Baron Simon Woolley on belonging, the new government and EDI
As founder and Director of Operation Black Vote, Simon Woolley waged a long struggle for greater representation. Now Baron Woolley and Principal of Homerton College, he talks to Kitty Finstad about belonging, the new government, business’s role in furthering EDI and finding an ally in King Charles III
It’s 1996. The run-up to the final UK general election of the 20th century. A time of uncertainty, social shifts and a simmering sense of optimism after the upheavals of the previous decades. For a young Simon Woolley it was the ideal moment to swing into action. Then a volunteer for Charter 88, the political reform pressure group, Woolley launched Operation Black Vote (OBV) to seize the moment and press for change, equality and representation.
Twenty-six years on, Baron Woolley of Woodford divides his time between the House of Lords (he was made a crossbench peer in 2019) and his office at Homerton College, University of Cambridge, where he has been Principal since 2021. A week after the death of Queen Elizabeth II, he spoke to CA magazine about what has changed – or otherwise – since then.
“It was a great moment,” Woolley recalls of the early days of Operation Black Vote. “We’d had many years of the Thatcher government, which were pretty brutal for working-class people, and particularly for black, Asian and minority ethnic communities.” These were communities that were still processing the 1993 racist murder of 18-year-old Stephen Lawrence – and the subsequent failed prosecution of his suspected killers. A case that would come to define systemic inequality and the notion of institutional racism.
“With Operation Black Vote, we were just beginning to establish what would become a genuine changemaker – the effects of which even we couldn’t have envisaged, when you fast-forward to today,” says Woolley.
OBV’s guiding principle was simple: the black vote matters. “And when the black vote matters,” he says, “you can begin to demand – not to ask – for policies that confront systemic inequality. The black vote could decide who wins or loses in some of the most marginal seats in the country. It made people believe that they could have a voice.”
Two other things drove the movement. The first was greater representation and “more talented black and brown faces in high places”. The second was policies that work for, not against, the communities OBV represented. The Labour party pushed ahead with campaigns promising an inquiry into the Stephen Lawrence case. “We knew this was a watershed moment in terms of acknowledging institutional racism, but it was also empowering – it could lead to legislation that would deal with persistent race inequality,” says Woolley.
Here in 2022, Prime Minister Truss’s cabinet composition couldn’t be further from that of Mrs Thatcher. Three of the four great offices of state – Chancellor, Foreign Secretary and Home Secretary – are occupied by people of colour.

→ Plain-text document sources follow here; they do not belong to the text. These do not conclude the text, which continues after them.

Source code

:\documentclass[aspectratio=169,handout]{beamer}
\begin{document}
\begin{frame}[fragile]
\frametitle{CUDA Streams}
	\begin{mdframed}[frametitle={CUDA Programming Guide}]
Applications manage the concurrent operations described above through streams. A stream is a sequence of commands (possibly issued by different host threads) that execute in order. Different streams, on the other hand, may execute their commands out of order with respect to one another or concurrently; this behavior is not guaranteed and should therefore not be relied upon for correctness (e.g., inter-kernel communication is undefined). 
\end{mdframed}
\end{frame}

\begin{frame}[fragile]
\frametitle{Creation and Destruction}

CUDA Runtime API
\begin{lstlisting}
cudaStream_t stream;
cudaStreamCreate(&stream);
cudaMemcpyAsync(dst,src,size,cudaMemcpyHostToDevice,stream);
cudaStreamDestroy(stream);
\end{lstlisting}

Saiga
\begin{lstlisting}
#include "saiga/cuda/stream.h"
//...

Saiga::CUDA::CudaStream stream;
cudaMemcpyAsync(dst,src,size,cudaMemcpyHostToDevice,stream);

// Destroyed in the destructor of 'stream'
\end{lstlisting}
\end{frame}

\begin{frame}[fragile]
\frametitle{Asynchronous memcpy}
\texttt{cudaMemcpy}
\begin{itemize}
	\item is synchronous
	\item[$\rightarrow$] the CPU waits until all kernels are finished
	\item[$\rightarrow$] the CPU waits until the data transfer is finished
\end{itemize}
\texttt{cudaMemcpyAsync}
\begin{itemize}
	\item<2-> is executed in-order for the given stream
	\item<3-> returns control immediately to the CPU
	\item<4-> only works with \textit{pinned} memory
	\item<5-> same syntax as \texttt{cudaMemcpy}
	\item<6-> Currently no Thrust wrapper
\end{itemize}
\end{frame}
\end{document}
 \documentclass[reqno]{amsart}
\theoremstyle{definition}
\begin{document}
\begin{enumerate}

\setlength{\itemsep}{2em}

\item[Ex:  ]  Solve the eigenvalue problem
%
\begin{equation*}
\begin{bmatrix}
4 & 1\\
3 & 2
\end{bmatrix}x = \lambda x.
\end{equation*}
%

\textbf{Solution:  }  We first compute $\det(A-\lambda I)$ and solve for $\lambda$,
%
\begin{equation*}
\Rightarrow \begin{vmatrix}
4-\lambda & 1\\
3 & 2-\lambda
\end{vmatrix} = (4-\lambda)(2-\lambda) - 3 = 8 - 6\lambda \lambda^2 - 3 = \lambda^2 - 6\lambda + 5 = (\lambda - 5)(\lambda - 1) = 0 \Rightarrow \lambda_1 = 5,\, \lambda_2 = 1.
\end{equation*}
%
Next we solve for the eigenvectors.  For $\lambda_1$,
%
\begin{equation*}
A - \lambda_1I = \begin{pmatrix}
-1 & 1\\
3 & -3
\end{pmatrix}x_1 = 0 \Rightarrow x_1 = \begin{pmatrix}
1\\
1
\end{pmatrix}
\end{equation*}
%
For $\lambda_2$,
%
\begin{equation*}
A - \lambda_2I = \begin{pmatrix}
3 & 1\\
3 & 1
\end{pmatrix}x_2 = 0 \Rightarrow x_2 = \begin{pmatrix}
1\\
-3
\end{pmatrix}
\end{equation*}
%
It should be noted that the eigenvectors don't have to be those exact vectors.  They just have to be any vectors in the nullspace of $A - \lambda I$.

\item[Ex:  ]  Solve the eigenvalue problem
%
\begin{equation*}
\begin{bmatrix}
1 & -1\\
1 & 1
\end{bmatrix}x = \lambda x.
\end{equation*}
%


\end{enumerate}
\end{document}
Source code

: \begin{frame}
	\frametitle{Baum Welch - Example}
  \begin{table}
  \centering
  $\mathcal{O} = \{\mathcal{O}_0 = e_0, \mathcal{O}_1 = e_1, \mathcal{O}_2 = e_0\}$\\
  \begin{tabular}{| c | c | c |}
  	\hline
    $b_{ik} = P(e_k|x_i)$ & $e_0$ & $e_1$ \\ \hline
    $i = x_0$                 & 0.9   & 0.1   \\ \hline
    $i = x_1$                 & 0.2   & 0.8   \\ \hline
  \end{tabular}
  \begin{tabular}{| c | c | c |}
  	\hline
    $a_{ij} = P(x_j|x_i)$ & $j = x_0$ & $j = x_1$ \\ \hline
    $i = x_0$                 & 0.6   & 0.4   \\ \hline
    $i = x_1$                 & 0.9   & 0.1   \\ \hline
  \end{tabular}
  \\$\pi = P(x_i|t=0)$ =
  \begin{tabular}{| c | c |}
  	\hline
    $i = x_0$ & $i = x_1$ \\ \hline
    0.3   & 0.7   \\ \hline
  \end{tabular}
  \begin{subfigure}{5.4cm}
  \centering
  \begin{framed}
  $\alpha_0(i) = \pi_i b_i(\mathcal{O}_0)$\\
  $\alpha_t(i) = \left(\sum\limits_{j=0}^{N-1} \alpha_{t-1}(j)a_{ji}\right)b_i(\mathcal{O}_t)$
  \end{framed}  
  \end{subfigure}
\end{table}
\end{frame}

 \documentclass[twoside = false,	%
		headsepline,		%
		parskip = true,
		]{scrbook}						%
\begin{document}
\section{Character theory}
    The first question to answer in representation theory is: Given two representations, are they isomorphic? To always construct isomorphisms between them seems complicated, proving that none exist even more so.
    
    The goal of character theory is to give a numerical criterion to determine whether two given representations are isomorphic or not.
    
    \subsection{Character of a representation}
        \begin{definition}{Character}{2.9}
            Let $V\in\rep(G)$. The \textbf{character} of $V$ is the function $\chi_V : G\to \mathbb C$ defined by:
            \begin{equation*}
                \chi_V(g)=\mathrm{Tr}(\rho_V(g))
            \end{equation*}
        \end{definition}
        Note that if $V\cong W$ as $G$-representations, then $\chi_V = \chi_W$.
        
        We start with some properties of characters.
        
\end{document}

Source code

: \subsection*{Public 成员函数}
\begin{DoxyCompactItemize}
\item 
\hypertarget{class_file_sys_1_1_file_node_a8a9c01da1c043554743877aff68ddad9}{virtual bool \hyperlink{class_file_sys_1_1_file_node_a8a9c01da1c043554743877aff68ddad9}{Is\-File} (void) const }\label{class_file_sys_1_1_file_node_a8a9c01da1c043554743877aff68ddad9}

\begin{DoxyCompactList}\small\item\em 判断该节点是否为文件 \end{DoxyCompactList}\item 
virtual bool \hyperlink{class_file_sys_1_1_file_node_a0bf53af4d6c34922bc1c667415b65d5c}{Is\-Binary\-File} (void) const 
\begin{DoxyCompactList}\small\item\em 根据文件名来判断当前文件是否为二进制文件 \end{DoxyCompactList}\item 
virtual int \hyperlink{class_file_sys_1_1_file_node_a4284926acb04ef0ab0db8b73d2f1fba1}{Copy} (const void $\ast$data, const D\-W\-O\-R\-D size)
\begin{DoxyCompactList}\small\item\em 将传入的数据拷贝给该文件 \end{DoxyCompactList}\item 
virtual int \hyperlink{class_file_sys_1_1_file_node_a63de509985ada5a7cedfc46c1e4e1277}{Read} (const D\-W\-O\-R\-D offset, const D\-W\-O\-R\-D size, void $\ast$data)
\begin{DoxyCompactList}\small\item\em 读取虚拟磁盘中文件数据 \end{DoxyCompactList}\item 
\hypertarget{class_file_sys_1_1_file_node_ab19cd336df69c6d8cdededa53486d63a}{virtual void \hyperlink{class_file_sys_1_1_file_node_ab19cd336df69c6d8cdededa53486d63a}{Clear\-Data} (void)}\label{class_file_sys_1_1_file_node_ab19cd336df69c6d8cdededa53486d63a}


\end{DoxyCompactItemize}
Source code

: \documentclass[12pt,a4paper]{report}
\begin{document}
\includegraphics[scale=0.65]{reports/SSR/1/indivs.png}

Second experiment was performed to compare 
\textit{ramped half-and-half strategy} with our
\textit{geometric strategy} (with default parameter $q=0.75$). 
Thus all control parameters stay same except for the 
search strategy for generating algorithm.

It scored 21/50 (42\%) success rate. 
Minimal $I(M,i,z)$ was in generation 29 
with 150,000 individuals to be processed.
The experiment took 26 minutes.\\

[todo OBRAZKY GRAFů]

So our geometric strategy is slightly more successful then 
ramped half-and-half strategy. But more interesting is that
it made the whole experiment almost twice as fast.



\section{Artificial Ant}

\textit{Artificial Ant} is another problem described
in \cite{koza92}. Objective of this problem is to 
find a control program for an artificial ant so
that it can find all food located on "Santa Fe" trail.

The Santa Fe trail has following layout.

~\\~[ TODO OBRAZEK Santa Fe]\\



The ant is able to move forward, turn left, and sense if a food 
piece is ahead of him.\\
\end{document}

Woolley, who left OBV in 2021, has mixed feelings. “I could not have envisaged that in 1996,” he says. “Then again, I also couldn’t have envisaged that some black and brown people would be effectively weaponised, rolling back the years of tackling race inequality as though it doesn’t still exist.
So yes, the optics are good, but let’s make sure the policies are still working for, not against, us.” He notes that democracies are “won and lost on small margins” and that voters have the power to demand the policies that benefit them. “When you realise that, you realise your potential.”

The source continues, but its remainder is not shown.